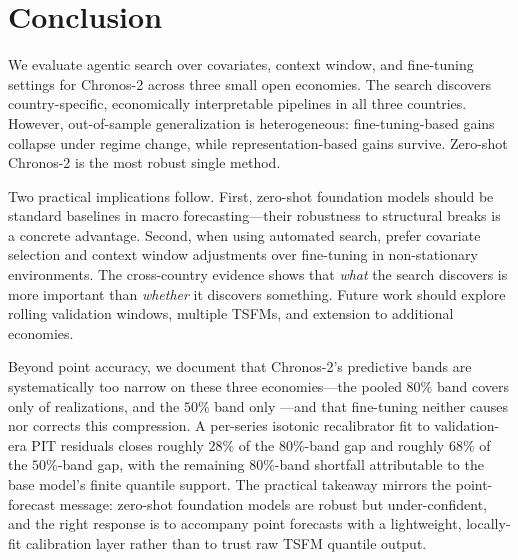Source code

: \documentclass[12pt,a4paper]{article}
\begin{document}
\section{Conclusion}
\label{sec:conclusion}

We evaluate agentic search over covariates, context window, and fine-tuning settings for Chronos-2 across three small open economies. The search discovers country-specific, economically interpretable pipelines in all three countries. However, out-of-sample generalization is heterogeneous: fine-tuning-based gains collapse under regime change, while representation-based gains survive. Zero-shot Chronos-2 is the most robust single method.

Two practical implications follow. First, zero-shot foundation models should be standard baselines in macro forecasting---their robustness to structural breaks is a concrete advantage. Second, when using automated search, prefer covariate selection and context window adjustments over fine-tuning in non-stationary environments. The cross-country evidence shows that \emph{what} the search discovers is more important than \emph{whether} it discovers something. Future work should explore rolling validation windows, multiple TSFMs, and extension to additional economies.

Beyond point accuracy, we document that Chronos-2's predictive bands are systematically too narrow on these three economies---the pooled $80\%$ band covers only \pooledFTeighty{} of realizations, and the $50\%$ band only \pooledFTfifty{}---and that fine-tuning neither causes nor corrects this compression. A per-series isotonic recalibrator fit to validation-era PIT residuals closes roughly $28\%$ of the $80\%$-band gap and roughly $68\%$ of the $50\%$-band gap, with the remaining $80\%$-band shortfall attributable to the base model's finite quantile support. The practical takeaway mirrors the point-forecast message: zero-shot foundation models are robust but under-confident, and the right response is to accompany point forecasts with a lightweight, locally-fit calibration layer rather than to trust raw TSFM quantile output.


\newpage


\end{document}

_PROBLEM DESCRIPTION_
Make an exact copy of all entries above, dropping the images.

_EXERCISE SOLUTION_
Source code

: \documentclass[12pt,a4paper]{article}
\begin{document}
\section{Conclusion}
\label{sec:conclusion}

We evaluate agentic search over covariates, context window, and fine-tuning settings for Chronos-2 across three small open economies. The search discovers country-specific, economically interpretable pipelines in all three countries. However, out-of-sample generalization is heterogeneous: fine-tuning-based gains collapse under regime change, while representation-based gains survive. Zero-shot Chronos-2 is the most robust single method.

Two practical implications follow. First, zero-shot foundation models should be standard baselines in macro forecasting---their robustness to structural breaks is a concrete advantage. Second, when using automated search, prefer covariate selection and context window adjustments over fine-tuning in non-stationary environments. The cross-country evidence shows that \emph{what} the search discovers is more important than \emph{whether} it discovers something. Future work should explore rolling validation windows, multiple TSFMs, and extension to additional economies.

Beyond point accuracy, we document that Chronos-2's predictive bands are systematically too narrow on these three economies---the pooled $80\%$ band covers only \pooledFTeighty{} of realizations, and the $50\%$ band only \pooledFTfifty{}---and that fine-tuning neither causes nor corrects this compression. A per-series isotonic recalibrator fit to validation-era PIT residuals closes roughly $28\%$ of the $80\%$-band gap and roughly $68\%$ of the $50\%$-band gap, with the remaining $80\%$-band shortfall attributable to the base model's finite quantile support. The practical takeaway mirrors the point-forecast message: zero-shot foundation models are robust but under-confident, and the right response is to accompany point forecasts with a lightweight, locally-fit calibration layer rather than to trust raw TSFM quantile output.


\newpage


\end{document}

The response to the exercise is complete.